In the present study, all the patients were of low socioeconomic status and were having a poor nutritional status and had various grades of squamous cell carcinoma lesions. Of them 80 and 70% patients of WD and MD carcinoma, respectively, were in the age range of 46-65 years, while 60% patients of the PD carcinoma were in the range of 20-45 years. 40% patients were having lesion on buccal mucosa, 44% on tongue and the rest 16% at the other sites of the oral cavity (including floor of the mouth and palate).
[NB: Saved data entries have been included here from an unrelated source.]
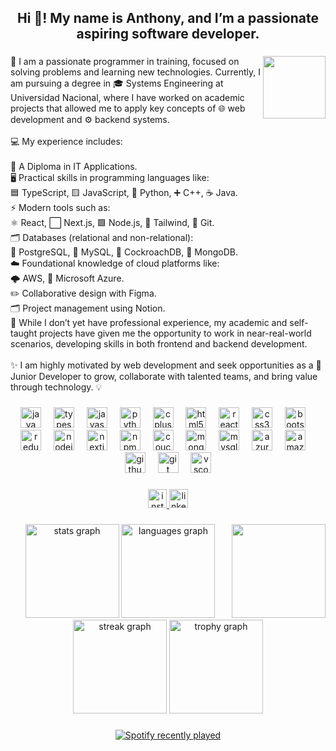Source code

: <h2 align="center">Hi 👋! My name is Anthony, and I’m a passionate aspiring software developer.</h2>

###

<img align="right" height="100" src="https://camo.githubusercontent.com/f34ebe2cf5c5138a4187ba600fc147a2b2735d24b55ce5cc764b219e3319d8bd/68747470733a2f2f6d656469612e74656e6f722e636f6d2f703957546570644333783841414141692f736b617465626f6172642d736b617465626f617264696e672e676966"  />

###

<p align="left">🚀 I am a passionate programmer in training, focused on solving problems and learning new technologies. Currently, I am pursuing a degree in 🎓 Systems Engineering at Universidad Nacional, where I have worked on academic projects that allowed me to apply key concepts of 🌐 web development and ⚙️ backend systems.<br><br>💻 My experience includes:<br><br>📜 A Diploma in IT Applications.<br>🖥️ Practical skills in programming languages like:<br>🟦 TypeScript, 🟨 JavaScript, 🐍 Python, ➕ C++, ☕ Java.<br>⚡ Modern tools such as:<br>⚛️ React, ⬜ Next.js, 🟩 Node.js, 🎨 Tailwind, 🐙 Git.<br>🗂️ Databases (relational and non-relational):<br>🐘 PostgreSQL, 🐬 MySQL, 🐤 CockroachDB, 🍃 MongoDB.<br>☁️ Foundational knowledge of cloud platforms like:<br>🌩️ AWS, 🔵 Microsoft Azure.<br>✏️ Collaborative design with Figma.<br>🗂️ Project management using Notion.<br>🌱 While I don’t yet have professional experience, my academic and self-taught projects have given me the opportunity to work in near-real-world scenarios, developing skills in both frontend and backend development.<br><br>✨ I am highly motivated by web development and seek opportunities as a 💼 Junior Developer to grow, collaborate with talented teams, and bring value through technology. 💡</p>

###

<div align="center">
  <img src="https://cdn.jsdelivr.net/gh/devicons/devicon/icons/java/java-original-wordmark.svg" height="33" alt="java logo"  />
  <img width="12" />
  <img src="https://cdn.jsdelivr.net/gh/devicons/devicon/icons/typescript/typescript-plain.svg" height="33" alt="typescript logo"  />
  <img width="12" />
  <img src="https://cdn.jsdelivr.net/gh/devicons/devicon/icons/javascript/javascript-original.svg" height="33" alt="javascript logo"  />
  <img width="12" />
  <img src="https://cdn.jsdelivr.net/gh/devicons/devicon/icons/python/python-original-wordmark.svg" height="33" alt="python logo"  />
  <img width="12" />
  <img src="https://cdn.jsdelivr.net/gh/devicons/devicon/icons/cplusplus/cplusplus-plain.svg" height="33" alt="cplusplus logo"  />
  <img width="12" />
  <img src="https://cdn.jsdelivr.net/gh/devicons/devicon/icons/html5/html5-original.svg" height="33" alt="html5 logo"  />
  <img width="12" />
  <img src="https://cdn.jsdelivr.net/gh/devicons/devicon/icons/react/react-original.svg" height="33" alt="react logo"  />
  <img width="12" />
  <img src="https://cdn.jsdelivr.net/gh/devicons/devicon/icons/css3/css3-original.svg" height="33" alt="css3 logo"  />
  <img width="12" />
  <img src="https://cdn.jsdelivr.net/gh/devicons/devicon/icons/bootstrap/bootstrap-original.svg" height="33" alt="bootstrap logo"  />
  <img width="12" />
  <img src="https://cdn.jsdelivr.net/gh/devicons/devicon/icons/redux/redux-original.svg" height="33" alt="redux logo"  />
  <img width="12" />
  <img src="https://cdn.jsdelivr.net/gh/devicons/devicon/icons/nodejs/nodejs-original-wordmark.svg" height="33" alt="nodejs logo"  />
  <img width="12" />
  <img src="https://cdn.jsdelivr.net/gh/devicons/devicon/icons/nextjs/nextjs-original.svg" height="33" alt="nextjs logo"  />
  <img width="12" />
  <img src="https://cdn.jsdelivr.net/gh/devicons/devicon/icons/npm/npm-original-wordmark.svg" height="33" alt="npm logo"  />
  <img width="12" />
  <img src="https://cdn.jsdelivr.net/gh/devicons/devicon/icons/couchdb/couchdb-original.svg" height="33" alt="couchdb logo"  />
  <img width="12" />
  <img src="https://cdn.jsdelivr.net/gh/devicons/devicon/icons/mongodb/mongodb-original.svg" height="33" alt="mongodb logo"  />
  <img width="12" />
  <img src="https://cdn.jsdelivr.net/gh/devicons/devicon/icons/mysql/mysql-original.svg" height="33" alt="mysql logo"  />
  <img width="12" />
  <img src="https://cdn.jsdelivr.net/gh/devicons/devicon/icons/azure/azure-original.svg" height="33" alt="azure logo"  />
  <img width="12" />
  <img src="https://cdn.jsdelivr.net/gh/devicons/devicon/icons/amazonwebservices/amazonwebservices-plain-wordmark.svg" height="33" alt="amazonwebservices logo"  />
  <img width="12" />
  <img src="https://cdn.jsdelivr.net/gh/devicons/devicon/icons/github/github-original-wordmark.svg" height="33" alt="github logo"  />
  <img width="12" />
  <img src="https://cdn.jsdelivr.net/gh/devicons/devicon/icons/git/git-original.svg" height="33" alt="git logo"  />
  <img width="12" />
  <img src="https://cdn.jsdelivr.net/gh/devicons/devicon/icons/vscode/vscode-original.svg" height="33" alt="vscode logo"  />
</div>

###

<div align="center">
  <a href="https://www.instagram.com/anthah_131/" target="_blank">
    <img src="https://img.shields.io/static/v1?message=Instagram&logo=instagram&label=anthah_131&color=E4405F&logoColor=white&labelColor=&style=for-the-badge" height="30" alt="instagram logo"  />
  </a>
  <a href="www.linkedin.com/in/anthonyah-webdev" target="_blank">
    <img src="https://img.shields.io/static/v1?message=LinkedIn&logo=linkedin&label=anthonyah-webdev&color=0077B5&logoColor=white&labelColor=&style=for-the-badge" height="30" alt="linkedin logo"  />
  </a>
</div>

###

<img align="right" height="150" src="https://camo.githubusercontent.com/c74f7110e6ad8c757037e30ab26cc773a96b2b23d5cd37aac77169a5ca221011/68747470733a2f2f6d656469612e74656e6f722e636f6d2f4473366b5a2d5057467a7741414141692f6861727568692d686172652d686172652d79756b61692e676966"  />

###

<div align="center">
  <img src="https://github-readme-stats.vercel.app/api?username=Anthonyah131&hide_title=false&hide_rank=false&show_icons=true&include_all_commits=true&count_private=true&disable_animations=false&theme=react&locale=en&hide_border=true&order=1" height="150" alt="stats graph"  />
  <img src="https://github-readme-stats.vercel.app/api/top-langs?username=Anthonyah131&locale=en&hide_title=false&layout=compact&card_width=320&langs_count=6&theme=react&hide_border=true&order=2" height="150" alt="languages graph"  />
  <img src="https://streak-stats.demolab.com?user=Anthonyah131&locale=en&mode=daily&theme=react&hide_border=true&border_radius=5&order=3" height="150" alt="streak graph"  />
  <img src="https://github-profile-trophy.vercel.app?username=Anthonyah131&theme=onestar&column=-1&row=1&margin-w=8&margin-h=8&no-bg=false&no-frame=true&order=4" height="150" alt="trophy graph"  />
</div>

###

<div align="center">
  <a href="https://open.spotify.com/user/anthonyah131">
    <img src="https://spotify-recently-played-readme.vercel.app/api?user=anthonyah131&count=5&unique=false" alt="Spotify recently played"  />
  </a>
</div>

###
Of these, 68% of the patients had the habit of tobacco chewing and 32% had tobacco smoking habit [Table 2]. The mean, standard deviation and P value of all the lipid values in the oral cancer patients and controls were calculated and compared [Table 3] and [Figure 1]. There was a significantly lower level of mean serum cholesterol (196.26±25.3 mg/dl), HDL (50.62±4.08 mg/dl), TGs (154.31±20.6 mg/dl) and total lipids (546.18±64.6 mg/dl) found in all groups of oral cancer patients as compared to the controls (cholesterol 231.0±33.05 mg/dl, HDL 59.94±3.08 mg/dl, TGs 249.80±51.9 mg/dl, total lipids 688.78±52.14 mg/dl), and their P values suggest that the cholesterol was significant, while the HDL, TGs and total lipids were highly significant in oral cancer patient compared to controls (P<0.05 is significant). While comparing all the lipid levels between three different groups of oral cancer patients, there was no significant difference found, but MD carcinoma group of oral cancer patients showed somewhat higher values of total lipids as compared to other two groups, and this was not significant.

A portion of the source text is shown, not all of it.